### Activity
Please state how many lines in the records below contain the word "each"; the number alone is the answer.

************

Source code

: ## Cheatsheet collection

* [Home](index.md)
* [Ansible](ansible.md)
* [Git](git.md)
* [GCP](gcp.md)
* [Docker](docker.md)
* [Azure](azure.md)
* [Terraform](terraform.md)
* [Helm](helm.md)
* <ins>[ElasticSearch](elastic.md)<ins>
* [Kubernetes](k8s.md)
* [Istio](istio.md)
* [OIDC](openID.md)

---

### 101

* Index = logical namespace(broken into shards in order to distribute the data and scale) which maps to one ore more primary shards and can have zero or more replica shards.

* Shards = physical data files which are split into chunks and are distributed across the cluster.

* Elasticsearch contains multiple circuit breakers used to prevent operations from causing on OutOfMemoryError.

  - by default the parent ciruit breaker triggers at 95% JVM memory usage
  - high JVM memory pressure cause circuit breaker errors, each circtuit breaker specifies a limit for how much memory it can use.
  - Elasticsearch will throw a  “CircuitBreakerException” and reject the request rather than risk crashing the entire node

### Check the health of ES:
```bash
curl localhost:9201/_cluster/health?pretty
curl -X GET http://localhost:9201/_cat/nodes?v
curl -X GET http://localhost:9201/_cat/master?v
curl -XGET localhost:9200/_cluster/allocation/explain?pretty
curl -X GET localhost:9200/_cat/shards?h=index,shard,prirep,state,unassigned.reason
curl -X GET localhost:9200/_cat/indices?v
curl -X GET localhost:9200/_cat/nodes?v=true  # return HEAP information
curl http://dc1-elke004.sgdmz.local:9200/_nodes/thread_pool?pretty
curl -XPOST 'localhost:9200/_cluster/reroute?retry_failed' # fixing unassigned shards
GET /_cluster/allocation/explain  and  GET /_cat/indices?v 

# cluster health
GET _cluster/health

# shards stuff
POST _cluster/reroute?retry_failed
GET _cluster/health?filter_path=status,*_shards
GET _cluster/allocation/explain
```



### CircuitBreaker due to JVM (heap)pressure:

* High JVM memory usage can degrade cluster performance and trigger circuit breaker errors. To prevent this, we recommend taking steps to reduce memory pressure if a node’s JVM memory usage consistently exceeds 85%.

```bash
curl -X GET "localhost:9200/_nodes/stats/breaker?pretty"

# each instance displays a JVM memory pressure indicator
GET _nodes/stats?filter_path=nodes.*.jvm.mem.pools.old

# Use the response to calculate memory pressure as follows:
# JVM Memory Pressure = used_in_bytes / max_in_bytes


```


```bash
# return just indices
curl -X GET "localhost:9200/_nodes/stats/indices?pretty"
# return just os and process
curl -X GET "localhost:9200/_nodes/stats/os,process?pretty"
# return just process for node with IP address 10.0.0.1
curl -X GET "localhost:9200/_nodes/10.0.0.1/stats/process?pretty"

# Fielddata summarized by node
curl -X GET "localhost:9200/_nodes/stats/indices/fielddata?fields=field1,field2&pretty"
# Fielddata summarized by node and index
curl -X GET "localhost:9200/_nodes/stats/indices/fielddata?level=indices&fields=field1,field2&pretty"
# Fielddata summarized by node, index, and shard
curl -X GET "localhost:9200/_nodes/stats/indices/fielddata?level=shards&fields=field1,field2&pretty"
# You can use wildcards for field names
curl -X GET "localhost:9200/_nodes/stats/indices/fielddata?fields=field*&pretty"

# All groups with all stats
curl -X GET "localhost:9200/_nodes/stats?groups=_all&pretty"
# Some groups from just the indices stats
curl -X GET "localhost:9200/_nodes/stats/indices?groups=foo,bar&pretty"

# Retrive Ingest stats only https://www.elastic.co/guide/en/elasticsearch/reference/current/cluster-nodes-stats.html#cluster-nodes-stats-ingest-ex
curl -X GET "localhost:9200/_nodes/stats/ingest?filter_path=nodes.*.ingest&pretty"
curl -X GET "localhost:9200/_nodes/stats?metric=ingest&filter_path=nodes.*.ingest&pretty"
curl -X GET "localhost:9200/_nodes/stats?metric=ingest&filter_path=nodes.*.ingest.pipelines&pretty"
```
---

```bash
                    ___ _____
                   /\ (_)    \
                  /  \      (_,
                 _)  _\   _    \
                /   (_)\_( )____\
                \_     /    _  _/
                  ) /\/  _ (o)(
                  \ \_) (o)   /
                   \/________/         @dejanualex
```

************

### Answer to the exercise
2